Der Präsident des Deutschen Raiffeisenverbands (DRV), Franz-Josef Holzenkamp, pocht vor allem auf eine schnelle und unbürokratische Kostenentlastung. Wie Unternehmen der Agrarwirtschaft, Spediteure und Fernpendler entlastet würden, sei eher zweitrangig. Beobachtung des Raiffeisenverbandes zufolge hatten die hohen Spritpreise bisher keine großen Auswirkungen auf den Kraftstoffabsatz der genossenschaftlich betriebenen Tankstellen.
DRV-Geschäftsführer Henning Ehlers auf Anfrage von Agra-Europe: „Wer an Tankstellen auf dem Land tankt, ist in der Regel auf das Auto für den Weg zur Arbeit angewiesen und muss zu jedem Preis tanken.“ Von einem Nachfrageeinbruch könne daher bisher keine Rede sein.

Frankreich entlastet bei Diesel, Dünger
In Paris hat die französische Regierung einen „Resilienzplan“ zur Abfederung der Folgen des Ukraine-Krieges für die wichtigsten Wirtschaftsbereiche vorgelegt. Landwirtschaftsminister Julien Denormandie hat angekündigt, dass die Landwirte zusätzlich zum bereits beschlossenen Rabatt von 15 Cent/Liter auf Diesel durch eine vorzeitige Rückerstattung der Verbrauchssteuer auf Gas und Strom unmittelbar entlastet werden. Außerdem soll ein Vorschuss in Höhe von 25 % der Rückerstattung des kommenden Jahres gewährt werden. Ferner wird die Regierung die Beihilfen für energieintensive Unternehmen für die Agrar-und Ernährungsindustrie öffnen. Profitieren können Betriebe, deren Ausgaben für Gas und Strom mindestens 3 % der Betriebskosten ausmachen und die 2022 aufgrund des Anstiegs der Energiepreise in die roten Zahlen rutschen würden. Laut Denormandie soll damit insbesondere Gemüsebauern, Geflügelhaltern, den Zuckerfabriken und Molkereien unter die Arme gegriffen werden. Gezielt unterstützt werden außerdem die Nutztierhalter; sie sollen Zuschüsse für Futtermittel erhalten. Zu diesem Zweck sollen innerhalb von zwei Monaten 400 Mio. Euro ausgereicht werden. Mit weiteren 60 Mio. Euro will Paris außerdem die Landwirte von Sozialversicherungsbeiträgen entlasten.

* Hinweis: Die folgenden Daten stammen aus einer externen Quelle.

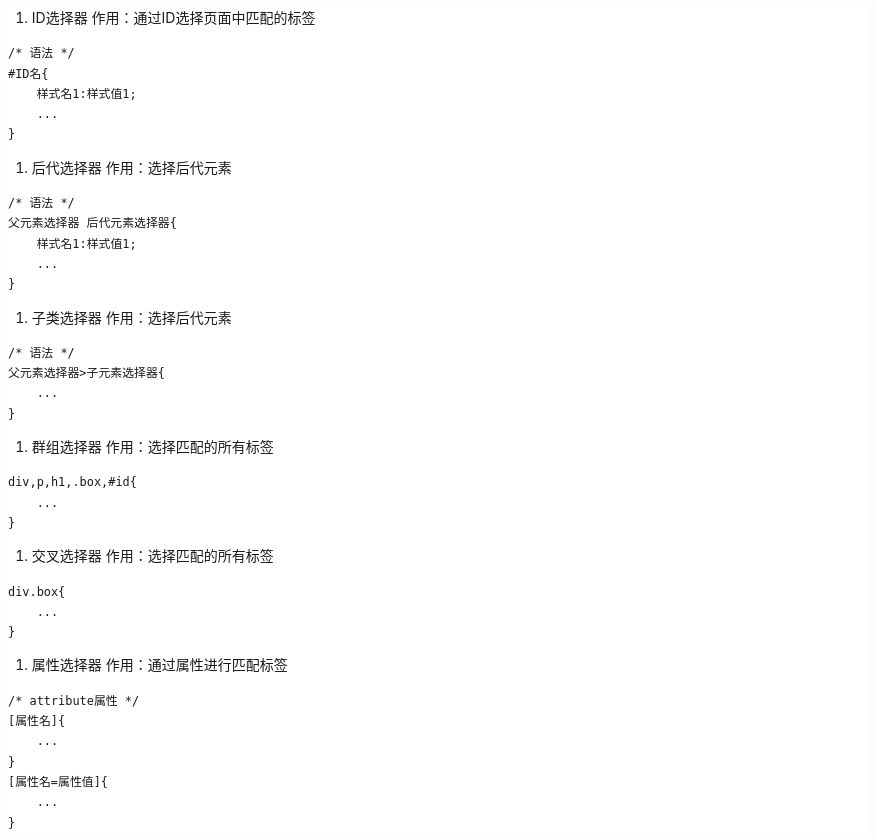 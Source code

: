 1. ID选择器
   作用：通过ID选择页面中匹配的标签

```
/* 语法 */
#ID名{
    样式名1:样式值1;
    ...
}
```

1. 后代选择器
   作用：选择后代元素

```
/* 语法 */
父元素选择器 后代元素选择器{
    样式名1:样式值1;
    ...
}
```

1. 子类选择器
   作用：选择后代元素

```
/* 语法 */
父元素选择器>子元素选择器{
    ...
}
```

1. 群组选择器
   作用：选择匹配的所有标签

```
div,p,h1,.box,#id{
    ...
}
```

1. 交叉选择器
   作用：选择匹配的所有标签

```
div.box{
    ...
}
```

1. 属性选择器
   作用：通过属性进行匹配标签

```
/* attribute属性 */
[属性名]{
    ...
}
[属性名=属性值]{
    ...
}
```
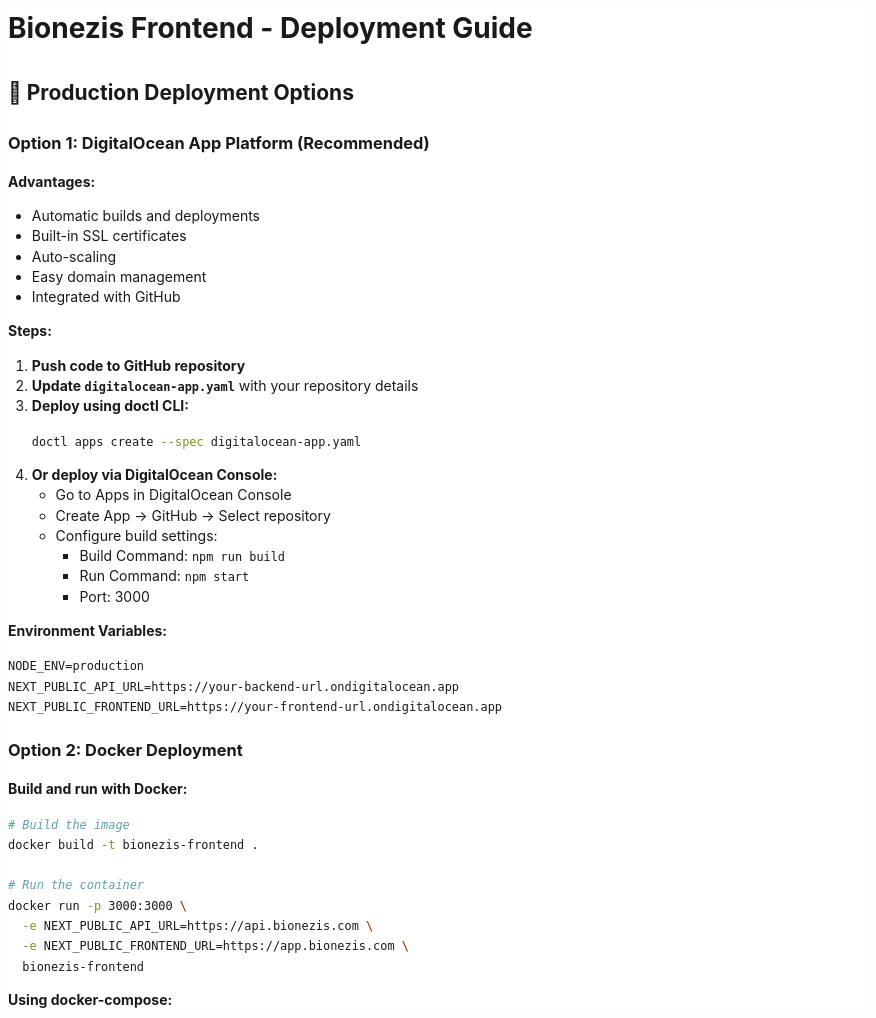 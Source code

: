 # Bionezis Frontend - Deployment Guide

## 🚀 Production Deployment Options

### Option 1: DigitalOcean App Platform (Recommended)

**Advantages:**
- Automatic builds and deployments
- Built-in SSL certificates
- Auto-scaling
- Easy domain management
- Integrated with GitHub

**Steps:**

1. **Push code to GitHub repository**
2. **Update `digitalocean-app.yaml`** with your repository details
3. **Deploy using doctl CLI:**
   ```bash
   doctl apps create --spec digitalocean-app.yaml
   ```
4. **Or deploy via DigitalOcean Console:**
   - Go to Apps in DigitalOcean Console
   - Create App → GitHub → Select repository
   - Configure build settings:
     - Build Command: `npm run build`
     - Run Command: `npm start`
     - Port: 3000

**Environment Variables:**
```
NODE_ENV=production
NEXT_PUBLIC_API_URL=https://your-backend-url.ondigitalocean.app
NEXT_PUBLIC_FRONTEND_URL=https://your-frontend-url.ondigitalocean.app
```

### Option 2: Docker Deployment

**Build and run with Docker:**

```bash
# Build the image
docker build -t bionezis-frontend .

# Run the container
docker run -p 3000:3000 \
  -e NEXT_PUBLIC_API_URL=https://api.bionezis.com \
  -e NEXT_PUBLIC_FRONTEND_URL=https://app.bionezis.com \
  bionezis-frontend
```

**Using docker-compose:**
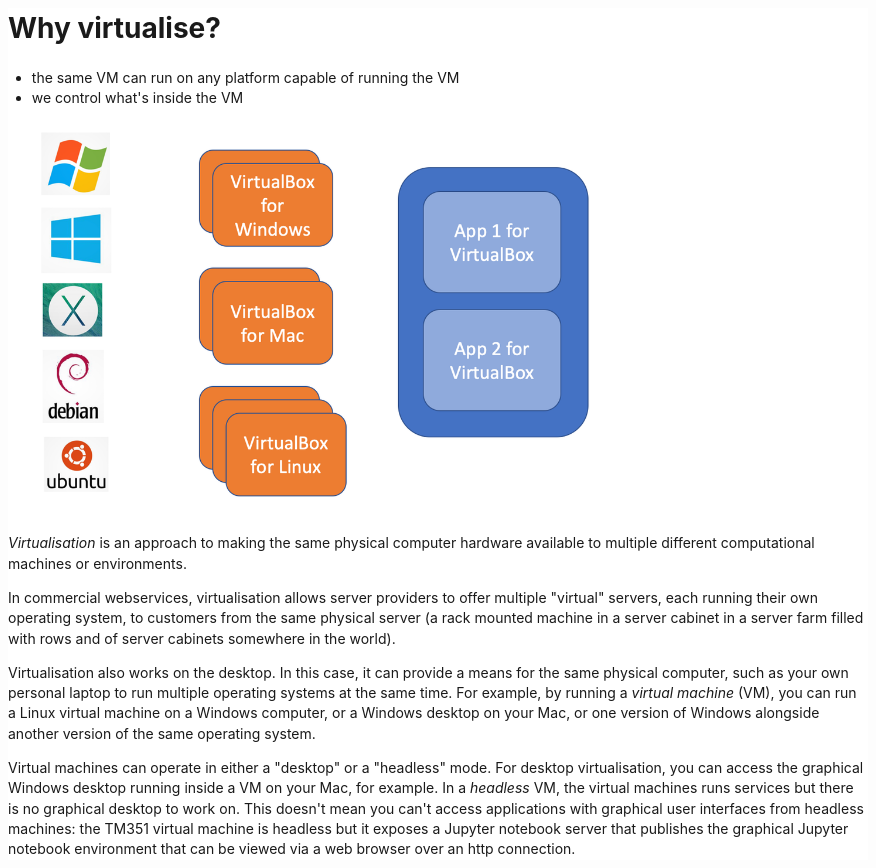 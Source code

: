 # Why virtualise?

- the same VM can run on any platform capable of running the VM
- we control what's inside the VM


<img width=600 src="images/vm_virtualbox.png" />



*Virtualisation* is an approach to making the same physical computer hardware available to multiple different computational machines or environments.

In commercial webservices, virtualisation allows server providers to offer multiple "virtual" servers, each running their own operating system, to customers from the same physical server (a rack mounted machine in a server cabinet in a server farm filled with rows and of server cabinets somewhere in the world).

Virtualisation also works on the desktop. In this case, it can provide a means for the same physical computer, such as your own personal laptop to run multiple operating systems at the same time. For example, by running a *virtual machine* (VM), you can run a Linux virtual machine on a Windows computer, or a Windows desktop on your Mac, or one version of Windows alongside another version of the same operating system.

Virtual machines can operate in either a "desktop" or a "headless" mode. For desktop virtualisation, you can access the graphical Windows desktop running inside a VM on your Mac, for example. In a *headless* VM, the virtual machines runs services but there is no graphical desktop to work on. This doesn't mean you can't access applications with graphical user interfaces from headless machines: the TM351 virtual machine is headless but it exposes a Jupyter notebook server that publishes the graphical Jupyter notebook environment that can be viewed via a web browser over an http connection.
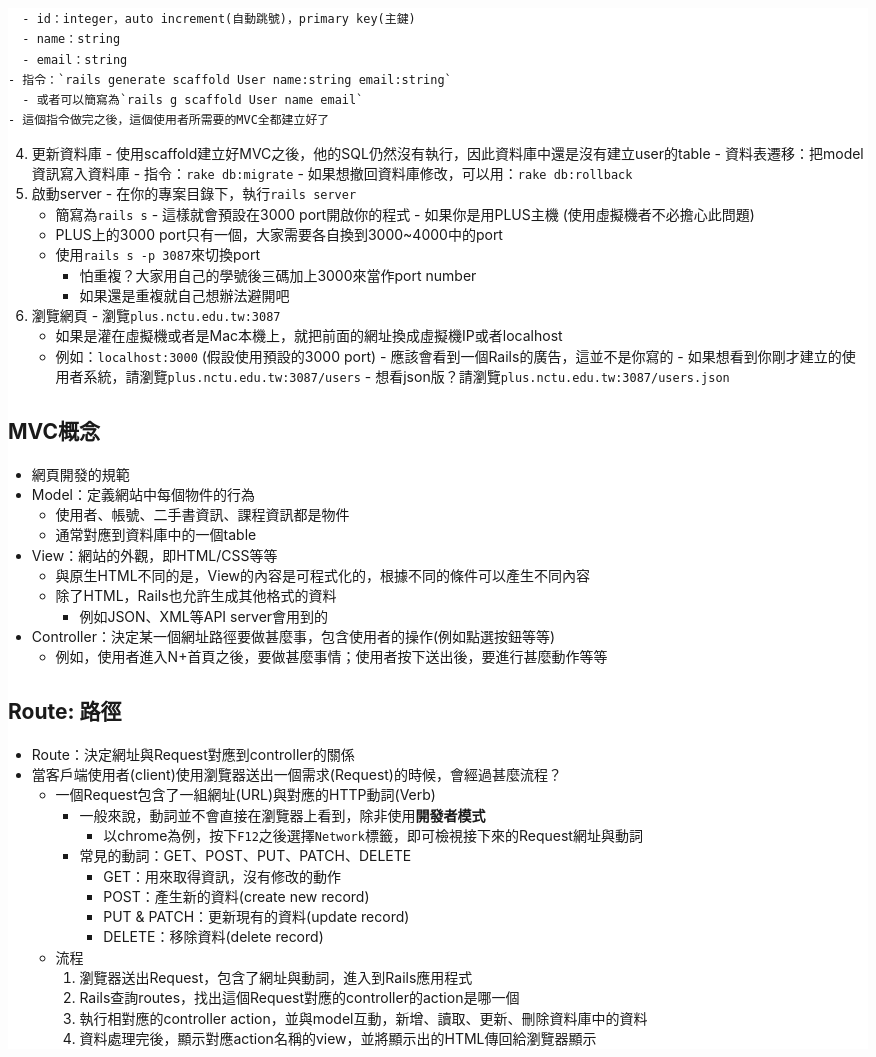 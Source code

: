       - id：integer，auto increment(自動跳號)，primary key(主鍵)
      - name：string
      - email：string
    - 指令：`rails generate scaffold User name:string email:string`
      - 或者可以簡寫為`rails g scaffold User name email`
    - 這個指令做完之後，這個使用者所需要的MVC全都建立好了
  4. 更新資料庫
    - 使用scaffold建立好MVC之後，他的SQL仍然沒有執行，因此資料庫中還是沒有建立user的table
    - 資料表遷移：把model資訊寫入資料庫
    - 指令：`rake db:migrate`
    - 如果想撤回資料庫修改，可以用：`rake db:rollback`
  5. 啟動server
    - 在你的專案目錄下，執行`rails server`
      - 簡寫為`rails s`
    - 這樣就會預設在3000 port開啟你的程式
    - 如果你是用PLUS主機 (使用虛擬機者不必擔心此問題)
      - PLUS上的3000 port只有一個，大家需要各自換到3000~4000中的port
      - 使用`rails s -p 3087`來切換port
        - 怕重複？大家用自己的學號後三碼加上3000來當作port number
        - 如果還是重複就自己想辦法避開吧
  6. 瀏覽網頁
    - 瀏覽`plus.nctu.edu.tw:3087`
      - 如果是灌在虛擬機或者是Mac本機上，就把前面的網址換成虛擬機IP或者localhost
      - 例如：`localhost:3000` (假設使用預設的3000 port)
    - 應該會看到一個Rails的廣告，這並不是你寫的
    - 如果想看到你剛才建立的使用者系統，請瀏覽`plus.nctu.edu.tw:3087/users`
    - 想看json版？請瀏覽`plus.nctu.edu.tw:3087/users.json`

## MVC概念
- 網頁開發的規範
- Model：定義網站中每個物件的行為
  - 使用者、帳號、二手書資訊、課程資訊都是物件
  - 通常對應到資料庫中的一個table
- View：網站的外觀，即HTML/CSS等等
  - 與原生HTML不同的是，View的內容是可程式化的，根據不同的條件可以產生不同內容
  - 除了HTML，Rails也允許生成其他格式的資料
    - 例如JSON、XML等API server會用到的
- Controller：決定某一個網址路徑要做甚麼事，包含使用者的操作(例如點選按鈕等等)
  - 例如，使用者進入N+首頁之後，要做甚麼事情；使用者按下送出後，要進行甚麼動作等等

## Route: 路徑
- Route：決定網址與Request對應到controller的關係
- 當客戶端使用者(client)使用瀏覽器送出一個需求(Request)的時候，會經過甚麼流程？
  - 一個Request包含了一組網址(URL)與對應的HTTP動詞(Verb)
    - 一般來說，動詞並不會直接在瀏覽器上看到，除非使用**開發者模式**
      - 以chrome為例，按下`F12`之後選擇`Network`標籤，即可檢視接下來的Request網址與動詞
    - 常見的動詞：GET、POST、PUT、PATCH、DELETE
      - GET：用來取得資訊，沒有修改的動作
      - POST：產生新的資料(create new record)
      - PUT & PATCH：更新現有的資料(update record)
      - DELETE：移除資料(delete record)
  - 流程
    1. 瀏覽器送出Request，包含了網址與動詞，進入到Rails應用程式
    2. Rails查詢routes，找出這個Request對應的controller的action是哪一個
    3. 執行相對應的controller action，並與model互動，新增、讀取、更新、刪除資料庫中的資料
    4. 資料處理完後，顯示對應action名稱的view，並將顯示出的HTML傳回給瀏覽器顯示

Liquiditätshilfen und Düngerlager
Außerdem kündigte die Regierung einen Plan zur Sicherstellung der Düngerversorgung an, um insbesondere im Herbst ausreichend Düngermengen im Land zu haben. Die geplante Verschärfung der Vorgaben für die Lagerung von Ammoniumnitrat – die BauernZeitung berichtete darüber – soll laut Denormandie verschoben werden. Frankreich brauche jetzt eine „Stickstoffsouveränität“, gefördert werden soll Gründüngung und der Einsatz organischer Düngemittel, neben einem vom französischen Minister gemeinsam mit Österreichs Agrarministerin Köstinger geforderten Plan zur Förderung des Eiweißpflanzenanbaus.

Düngergeld in Polen

In Polen will man die Bauern beim Kauf von Mineraldünger unterstützen. In Warschau hat Ministerpräsident Mateusz Morawiecki eines größeren Entlastungspakets in der Geschichte des Landes, das als „Anti-Putin-Schild“ der Wirtschaft und vielen Bürgern zugute kommen soll, angekündigt. Für die Landwirte sollen Düngerkäufe subventioniert werden. Den hunderttausenden Kleinbauern stellt man für bis zu 50 Hektar pro Betrieb das ein Fördergeld von umgerechnet 106 Euro pro Hektar Ackerland und 53 Euro für Grünland in Aussicht. Hochgerechnet wäre das ein Zuschuss von rund 318 Euro pro Tonne Dünger, rückwirkend für alle Betriebe, die seit dem 1. September 2021 und noch bis 15. Mai 2022 Mineraldünger erworben haben oder noch kaufen werden. Allerdings müsse die EU-Kommission dazu noch ihre Zustimmung erteilen, heißt es in Warschau.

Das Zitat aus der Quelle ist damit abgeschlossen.